27 Janeiro, 2026
Interpelámos a Ministra da Saúde durante a sua visita à Unidade Local de Saúde do Algarve e entregámos documento com os vários problemas que os enfermeiros estão confrontados.

No documento entregue à Ministra da Saúde objetivámos os vários problemas com que os enfermeiros estão confrontados e, desde logo, o impasse relativo ao processo de Avaliação do Desempenho.

Em síntese:

  • Nunca o centro hospitalar, depois ULS operacionalizou o sistema de avaliação próprio dos enfermeiros apesar de a mesma vigorar desde há 11 anos;

  • Desde 2015 que a opção dos sucessivos Conselhos de Administração tem sido a atribuição de pontos administrativos e, para cúmulo sempre a “nota mais baixa”;

  • Nunca em 11 anos, os sucessivos Conselhos de Administração orçamentaram verba para garantir progressão mais rápida, ainda que a lei o consagre;

  • Para a avaliação do biénio 2023/2024, o atual Conselho de Administração assumiu o compromisso de arrastar a menção quantitativa de 3,999 que garantiria a atribuição da menção qualitativa de BOM a todos os enfermeiros, evitando que desta forma fossem, mais uma vez prejudicados;

  • Há uma semana, por alegada orientação da ACSS (questionada pelo Conselho de Administração) não é possível o arrastamento das “notas”;

  • Arrastamento que, como referimos, tem servido desde 2015.

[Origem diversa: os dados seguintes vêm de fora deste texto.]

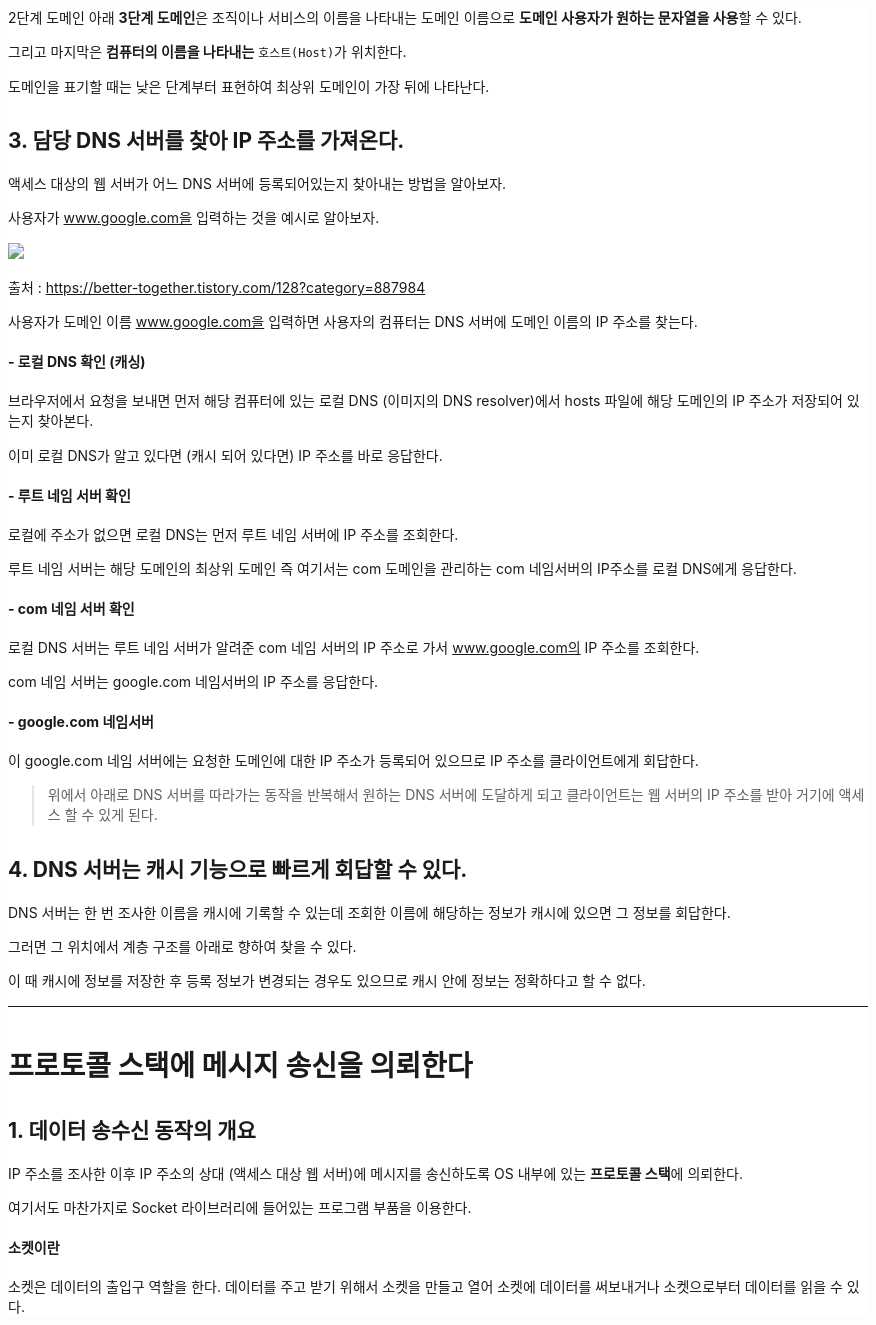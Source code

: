 2단계 도메인 아래 **3단계 도메인**은 조직이나 서비스의 이름을 나타내는 도메인 이름으로 **도메인 사용자가 원하는 문자열을 사용**할 수 있다.

그리고 마지막은 **컴퓨터의 이름을 나타내는** `호스트(Host)`가 위치한다.

도메인을 표기할 때는 낮은 단계부터 표현하여 최상위 도메인이 가장 뒤에 나타난다.

## 3. 담당 DNS 서버를 찾아 IP 주소를 가져온다.

액세스 대상의 웹 서버가 어느 DNS 서버에 등록되어있는지 찾아내는 방법을 알아보자.

사용자가 www.google.com을 입력하는 것을 예시로 알아보자.

<img src="https://img1.daumcdn.net/thumb/R1280x0/?scode=mtistory2&fname=https%3A%2F%2Fblog.kakaocdn.net%2Fdn%2FbwDkIw%2FbtqNVTGV9Ar%2FD6w3guBAUsphSffuQagCkk%2Fimg.png" width=780px>

출처 : https://better-together.tistory.com/128?category=887984

사용자가 도메인 이름 www.google.com을 입력하면 사용자의 컴퓨터는 DNS 서버에 도메인 이름의 IP 주소를 찾는다.

#### - 로컬 DNS 확인 (캐싱)
브라우저에서 요청을 보내면 먼저 해당 컴퓨터에 있는 로컬 DNS (이미지의 DNS resolver)에서 hosts 파일에 해당 도메인의 IP 주소가 저장되어 있는지 찾아본다. 

이미 로컬 DNS가 알고 있다면 (캐시 되어 있다면) IP 주소를 바로 응답한다.

#### - 루트 네임 서버 확인
로컬에 주소가 없으면 로컬 DNS는 먼저 루트 네임 서버에 IP 주소를 조회한다.

루트 네임 서버는 해당 도메인의 최상위 도메인 즉 여기서는 com 도메인을 관리하는 com 네임서버의 IP주소를 로컬 DNS에게 응답한다.

#### - com 네임 서버 확인
로컬 DNS 서버는 루트 네임 서버가 알려준 com 네임 서버의 IP 주소로 가서 www.google.com의 IP 주소를 조회한다.

com 네임 서버는 google.com 네임서버의 IP 주소를 응답한다.

#### - google.com 네임서버
이 google.com 네임 서버에는 요청한 도메인에 대한 IP 주소가 등록되어 있으므로 IP 주소를 클라이언트에게 회답한다.

> 위에서 아래로 DNS 서버를 따라가는 동작을 반복해서 원하는 DNS 서버에 도달하게 되고 클라이언트는 웹 서버의 IP 주소를 받아 거기에 액세스 할 수 있게 된다.

## 4. DNS 서버는 캐시 기능으로 빠르게 회답할 수 있다.
DNS 서버는 한 번 조사한 이름을 캐시에 기록할 수 있는데 조회한 이름에 해당하는 정보가 캐시에 있으면 그 정보를 회답한다. 

그러면 그 위치에서 계층 구조를 아래로 향하여 찾을 수 있다.

이 때 캐시에 정보를 저장한 후 등록 정보가 변경되는 경우도 있으므로 캐시 안에 정보는 정확하다고 할 수 없다.

---------------------------------
# 프로토콜 스택에 메시지 송신을 의뢰한다

## 1. 데이터 송수신 동작의 개요
IP 주소를 조사한 이후 IP 주소의 상대 (액세스 대상 웹 서버)에 메시지를 송신하도록 OS 내부에 있는 **프로토콜 스택**에 의뢰한다. 

여기서도 마찬가지로 Socket 라이브러리에 들어있는 프로그램 부품을 이용한다.

#### 소켓이란
소켓은 데이터의 출입구 역할을 한다. 데이터를 주고 받기 위해서 소켓을 만들고 열어 소켓에 데이터를 써보내거나 소켓으로부터 데이터를 읽을 수 있다.

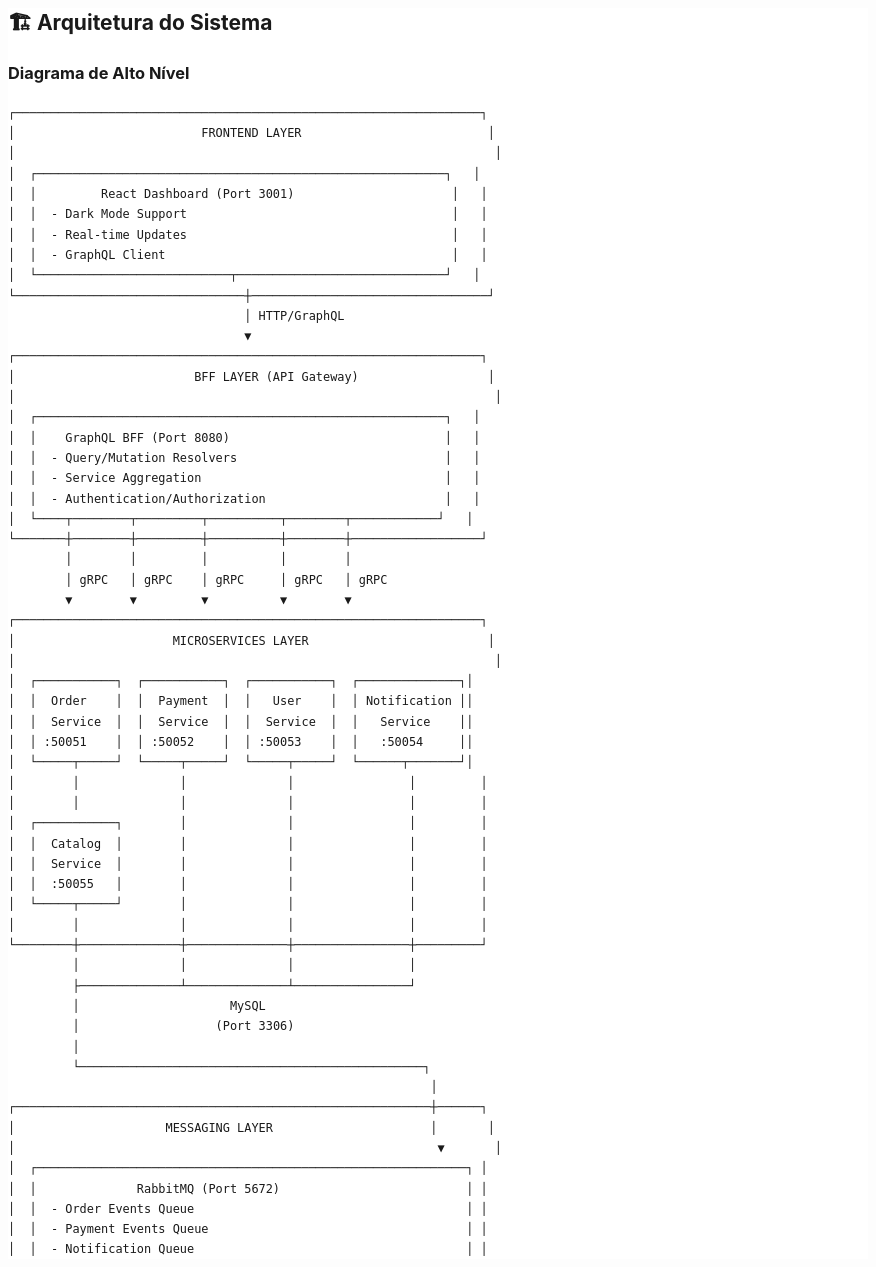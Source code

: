 
## 🏗️ Arquitetura do Sistema

### Diagrama de Alto Nível

```
┌─────────────────────────────────────────────────────────────────┐
│                          FRONTEND LAYER                          │
│                                                                   │
│  ┌─────────────────────────────────────────────────────────┐   │
│  │         React Dashboard (Port 3001)                      │   │
│  │  - Dark Mode Support                                     │   │
│  │  - Real-time Updates                                     │   │
│  │  - GraphQL Client                                        │   │
│  └───────────────────────────┬─────────────────────────────┘   │
└────────────────────────────────┼─────────────────────────────────┘
                                 │ HTTP/GraphQL
                                 ▼
┌─────────────────────────────────────────────────────────────────┐
│                         BFF LAYER (API Gateway)                  │
│                                                                   │
│  ┌─────────────────────────────────────────────────────────┐   │
│  │    GraphQL BFF (Port 8080)                              │   │
│  │  - Query/Mutation Resolvers                             │   │
│  │  - Service Aggregation                                  │   │
│  │  - Authentication/Authorization                         │   │
│  └────┬────────┬─────────┬──────────┬────────┬────────────┘   │
└───────┼────────┼─────────┼──────────┼────────┼──────────────────┘
        │        │         │          │        │
        │ gRPC   │ gRPC    │ gRPC     │ gRPC   │ gRPC
        ▼        ▼         ▼          ▼        ▼
┌─────────────────────────────────────────────────────────────────┐
│                      MICROSERVICES LAYER                         │
│                                                                   │
│  ┌───────────┐  ┌───────────┐  ┌───────────┐  ┌──────────────┐│
│  │  Order    │  │  Payment  │  │   User    │  │ Notification ││
│  │  Service  │  │  Service  │  │  Service  │  │   Service    ││
│  │ :50051    │  │ :50052    │  │ :50053    │  │   :50054     ││
│  └─────┬─────┘  └─────┬─────┘  └─────┬─────┘  └──────┬───────┘│
│        │              │              │                │         │
│        │              │              │                │         │
│  ┌───────────┐        │              │                │         │
│  │  Catalog  │        │              │                │         │
│  │  Service  │        │              │                │         │
│  │  :50055   │        │              │                │         │
│  └─────┬─────┘        │              │                │         │
│        │              │              │                │         │
└────────┼──────────────┼──────────────┼────────────────┼─────────┘
         │              │              │                │
         ├──────────────┴──────────────┴────────────────┘
         │                     MySQL                     
         │                   (Port 3306)                 
         │                                               
         └────────────────────────────────────────────────┐
                                                           │
┌──────────────────────────────────────────────────────────┼──────┐
│                     MESSAGING LAYER                      │       │
│                                                           ▼       │
│  ┌────────────────────────────────────────────────────────────┐ │
│  │              RabbitMQ (Port 5672)                          │ │
│  │  - Order Events Queue                                      │ │
│  │  - Payment Events Queue                                    │ │
│  │  - Notification Queue                                      │ │
```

Ou seja, 2026 começa sem que os enfermeiros tenham no seu “bolso” os valores a que têm direito pelos muitos anos de trabalho que redunda em pontos – 10 anos de trabalho são 10 pontos, decorrente de uma avaliação do desempenho que é injusta, subjetiva e prejudica os enfermeiros.

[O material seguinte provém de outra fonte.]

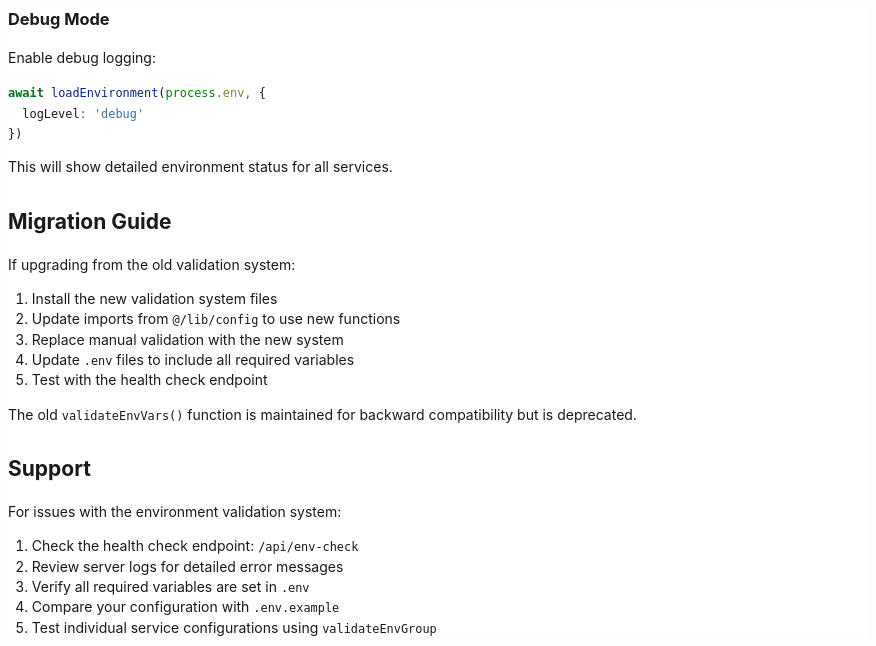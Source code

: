 ### Debug Mode

Enable debug logging:

```typescript
await loadEnvironment(process.env, {
  logLevel: 'debug'
})
```

This will show detailed environment status for all services.

## Migration Guide

If upgrading from the old validation system:

1. Install the new validation system files
2. Update imports from `@/lib/config` to use new functions
3. Replace manual validation with the new system
4. Update `.env` files to include all required variables
5. Test with the health check endpoint

The old `validateEnvVars()` function is maintained for backward compatibility but is deprecated.

## Support

For issues with the environment validation system:
1. Check the health check endpoint: `/api/env-check`
2. Review server logs for detailed error messages  
3. Verify all required variables are set in `.env`
4. Compare your configuration with `.env.example`
5. Test individual service configurations using `validateEnvGroup`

Simultaneamente, persiste o não pagamento de retroativos de janeiro de 2018 a dezembro de 2021, apesar de decisões judiciais favoráveis resultante de ações interpostas por grupos de enfermeiros da ULS do Algarve e da confirmação da inconstitucionalidade do artigo 5.º do Decreto-Lei n.º 80-B pelo Tribunal Constitucional. Exige-se que o Conselho de Administração aplique estas decisões a todos os enfermeiros.

Exige-se ainda, que a Ministra da Saúde, na sequência do documento que lhe foi entregue, decida politicamente sobre os diferentes assuntos e, dessa forma, trave o descontentamento e mais grave, a desconfiança que hoje persiste decorrente de compromissos assumidos pelo Conselho de Administração e sistematicamente não cumpridos.